WORK REQUIRED – Reproduce the entries. Each one must match the original exactly.

INFORMATION –
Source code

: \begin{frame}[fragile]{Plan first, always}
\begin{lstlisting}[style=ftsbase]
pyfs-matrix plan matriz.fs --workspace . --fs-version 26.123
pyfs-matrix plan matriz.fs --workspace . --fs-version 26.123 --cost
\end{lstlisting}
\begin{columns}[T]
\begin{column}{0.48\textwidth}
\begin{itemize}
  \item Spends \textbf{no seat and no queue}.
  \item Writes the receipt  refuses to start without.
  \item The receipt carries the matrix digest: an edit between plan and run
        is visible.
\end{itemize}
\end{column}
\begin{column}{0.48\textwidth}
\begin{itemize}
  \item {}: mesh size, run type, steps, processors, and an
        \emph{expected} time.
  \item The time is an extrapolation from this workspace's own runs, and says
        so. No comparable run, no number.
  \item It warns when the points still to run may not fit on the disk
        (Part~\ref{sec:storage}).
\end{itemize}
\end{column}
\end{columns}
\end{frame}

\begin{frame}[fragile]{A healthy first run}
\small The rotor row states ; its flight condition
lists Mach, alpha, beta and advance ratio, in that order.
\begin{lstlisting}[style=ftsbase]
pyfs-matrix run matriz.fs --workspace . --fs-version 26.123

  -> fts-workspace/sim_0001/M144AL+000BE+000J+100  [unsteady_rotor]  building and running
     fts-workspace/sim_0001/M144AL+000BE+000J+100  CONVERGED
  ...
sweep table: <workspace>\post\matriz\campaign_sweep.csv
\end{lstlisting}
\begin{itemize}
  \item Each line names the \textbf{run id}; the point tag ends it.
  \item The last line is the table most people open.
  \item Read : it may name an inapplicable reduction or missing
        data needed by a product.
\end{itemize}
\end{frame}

EXPECTED OUTPUT –
Source code

: \begin{frame}[fragile]{Plan first, always}
\begin{lstlisting}[style=ftsbase]
pyfs-matrix plan matriz.fs --workspace . --fs-version 26.123
pyfs-matrix plan matriz.fs --workspace . --fs-version 26.123 --cost
\end{lstlisting}
\begin{columns}[T]
\begin{column}{0.48\textwidth}
\begin{itemize}
  \item Spends \textbf{no seat and no queue}.
  \item Writes the receipt  refuses to start without.
  \item The receipt carries the matrix digest: an edit between plan and run
        is visible.
\end{itemize}
\end{column}
\begin{column}{0.48\textwidth}
\begin{itemize}
  \item {}: mesh size, run type, steps, processors, and an
        \emph{expected} time.
  \item The time is an extrapolation from this workspace's own runs, and says
        so. No comparable run, no number.
  \item It warns when the points still to run may not fit on the disk
        (Part~\ref{sec:storage}).
\end{itemize}
\end{column}
\end{columns}
\end{frame}

\begin{frame}[fragile]{A healthy first run}
\small The rotor row states ; its flight condition
lists Mach, alpha, beta and advance ratio, in that order.
\begin{lstlisting}[style=ftsbase]
pyfs-matrix run matriz.fs --workspace . --fs-version 26.123

  -> fts-workspace/sim_0001/M144AL+000BE+000J+100  [unsteady_rotor]  building and running
     fts-workspace/sim_0001/M144AL+000BE+000J+100  CONVERGED
  ...
sweep table: <workspace>\post\matriz\campaign_sweep.csv
\end{lstlisting}
\begin{itemize}
  \item Each line names the \textbf{run id}; the point tag ends it.
  \item The last line is the table most people open.
  \item Read : it may name an inapplicable reduction or missing
        data needed by a product.
\end{itemize}
\end{frame}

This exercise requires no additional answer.